*** Opening of SUPPLIED DATA ***

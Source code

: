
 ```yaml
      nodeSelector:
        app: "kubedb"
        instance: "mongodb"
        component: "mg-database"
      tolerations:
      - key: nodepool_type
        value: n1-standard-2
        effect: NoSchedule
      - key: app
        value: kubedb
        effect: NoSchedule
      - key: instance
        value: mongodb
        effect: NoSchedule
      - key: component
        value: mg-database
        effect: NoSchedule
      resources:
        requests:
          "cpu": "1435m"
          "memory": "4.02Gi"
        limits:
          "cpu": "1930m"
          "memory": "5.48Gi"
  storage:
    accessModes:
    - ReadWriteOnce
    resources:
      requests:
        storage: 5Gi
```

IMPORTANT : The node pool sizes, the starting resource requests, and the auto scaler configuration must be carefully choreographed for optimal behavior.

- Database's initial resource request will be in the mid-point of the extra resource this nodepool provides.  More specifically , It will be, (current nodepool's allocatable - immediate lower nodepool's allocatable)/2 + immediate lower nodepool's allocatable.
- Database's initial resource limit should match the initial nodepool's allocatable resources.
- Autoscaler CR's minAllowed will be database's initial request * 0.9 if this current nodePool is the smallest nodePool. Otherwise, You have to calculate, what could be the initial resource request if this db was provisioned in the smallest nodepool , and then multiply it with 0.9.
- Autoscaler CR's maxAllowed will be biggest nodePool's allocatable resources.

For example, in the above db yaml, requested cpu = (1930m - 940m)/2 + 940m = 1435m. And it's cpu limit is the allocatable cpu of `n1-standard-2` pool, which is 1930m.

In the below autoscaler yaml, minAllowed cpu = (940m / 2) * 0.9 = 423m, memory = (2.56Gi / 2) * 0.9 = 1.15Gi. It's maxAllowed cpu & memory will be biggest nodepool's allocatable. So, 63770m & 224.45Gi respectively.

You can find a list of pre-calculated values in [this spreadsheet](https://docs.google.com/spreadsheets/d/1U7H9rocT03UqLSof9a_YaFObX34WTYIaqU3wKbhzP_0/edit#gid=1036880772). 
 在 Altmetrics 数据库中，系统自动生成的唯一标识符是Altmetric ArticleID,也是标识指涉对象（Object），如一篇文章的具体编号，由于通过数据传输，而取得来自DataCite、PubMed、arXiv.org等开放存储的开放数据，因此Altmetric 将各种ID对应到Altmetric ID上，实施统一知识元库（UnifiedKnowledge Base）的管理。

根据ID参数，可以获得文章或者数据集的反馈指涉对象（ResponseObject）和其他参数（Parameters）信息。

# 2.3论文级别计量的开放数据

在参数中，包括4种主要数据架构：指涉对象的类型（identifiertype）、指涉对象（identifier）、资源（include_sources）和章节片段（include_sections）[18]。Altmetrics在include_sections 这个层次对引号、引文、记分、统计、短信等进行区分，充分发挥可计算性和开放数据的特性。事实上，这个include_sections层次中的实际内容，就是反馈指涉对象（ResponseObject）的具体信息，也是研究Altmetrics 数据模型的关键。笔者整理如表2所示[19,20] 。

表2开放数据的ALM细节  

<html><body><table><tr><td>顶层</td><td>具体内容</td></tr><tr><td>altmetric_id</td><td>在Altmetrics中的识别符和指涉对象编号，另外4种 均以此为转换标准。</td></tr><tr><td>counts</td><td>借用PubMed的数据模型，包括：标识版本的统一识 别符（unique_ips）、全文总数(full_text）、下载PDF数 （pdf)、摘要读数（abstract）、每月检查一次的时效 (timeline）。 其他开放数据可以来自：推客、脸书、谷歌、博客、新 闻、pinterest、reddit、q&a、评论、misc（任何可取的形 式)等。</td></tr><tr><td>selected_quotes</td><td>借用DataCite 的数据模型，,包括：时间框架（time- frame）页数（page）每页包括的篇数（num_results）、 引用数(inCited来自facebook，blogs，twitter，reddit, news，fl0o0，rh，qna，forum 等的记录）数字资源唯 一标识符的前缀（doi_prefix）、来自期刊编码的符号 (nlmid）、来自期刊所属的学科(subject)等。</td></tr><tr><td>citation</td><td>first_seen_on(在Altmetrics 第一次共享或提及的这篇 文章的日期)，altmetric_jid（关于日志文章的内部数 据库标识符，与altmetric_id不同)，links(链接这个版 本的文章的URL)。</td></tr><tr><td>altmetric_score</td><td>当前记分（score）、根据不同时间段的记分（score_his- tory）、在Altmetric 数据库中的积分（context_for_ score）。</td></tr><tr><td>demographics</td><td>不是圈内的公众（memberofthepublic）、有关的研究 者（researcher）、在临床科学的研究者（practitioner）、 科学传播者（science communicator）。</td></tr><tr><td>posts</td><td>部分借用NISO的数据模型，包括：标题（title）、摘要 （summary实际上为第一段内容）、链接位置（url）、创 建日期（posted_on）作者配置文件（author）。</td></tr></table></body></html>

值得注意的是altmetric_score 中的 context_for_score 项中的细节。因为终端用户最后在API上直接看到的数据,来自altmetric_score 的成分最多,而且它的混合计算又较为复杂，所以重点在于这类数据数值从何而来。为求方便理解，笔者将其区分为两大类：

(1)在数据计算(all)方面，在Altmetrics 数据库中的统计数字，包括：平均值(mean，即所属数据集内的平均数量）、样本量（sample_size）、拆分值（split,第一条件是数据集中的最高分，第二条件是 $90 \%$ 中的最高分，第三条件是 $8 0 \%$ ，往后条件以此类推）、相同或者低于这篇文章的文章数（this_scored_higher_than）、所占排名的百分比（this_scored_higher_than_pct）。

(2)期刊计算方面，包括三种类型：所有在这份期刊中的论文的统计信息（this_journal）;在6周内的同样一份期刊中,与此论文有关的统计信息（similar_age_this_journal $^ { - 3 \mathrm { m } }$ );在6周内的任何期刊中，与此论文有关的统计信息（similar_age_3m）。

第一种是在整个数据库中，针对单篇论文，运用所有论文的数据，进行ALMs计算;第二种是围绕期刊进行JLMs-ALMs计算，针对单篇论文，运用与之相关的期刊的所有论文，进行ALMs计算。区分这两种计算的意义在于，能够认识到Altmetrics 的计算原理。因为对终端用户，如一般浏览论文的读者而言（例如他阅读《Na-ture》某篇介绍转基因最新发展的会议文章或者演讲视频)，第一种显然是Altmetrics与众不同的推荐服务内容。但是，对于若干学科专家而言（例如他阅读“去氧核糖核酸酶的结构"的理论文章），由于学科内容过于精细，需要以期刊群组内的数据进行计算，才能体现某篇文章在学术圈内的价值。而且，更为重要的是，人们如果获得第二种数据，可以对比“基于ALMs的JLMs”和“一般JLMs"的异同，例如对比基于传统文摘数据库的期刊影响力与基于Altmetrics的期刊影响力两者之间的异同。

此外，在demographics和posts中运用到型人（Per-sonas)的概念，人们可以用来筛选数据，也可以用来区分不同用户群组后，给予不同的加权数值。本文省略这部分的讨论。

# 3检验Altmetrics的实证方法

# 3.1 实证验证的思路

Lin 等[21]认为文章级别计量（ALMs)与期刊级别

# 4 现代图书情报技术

*** Close of SUPPLIED DATA ***

### PROBLEM TO SOLVE
Using the entries above, count the lines that have the string "initial" in them. Answer with that number only.

### REPLY
3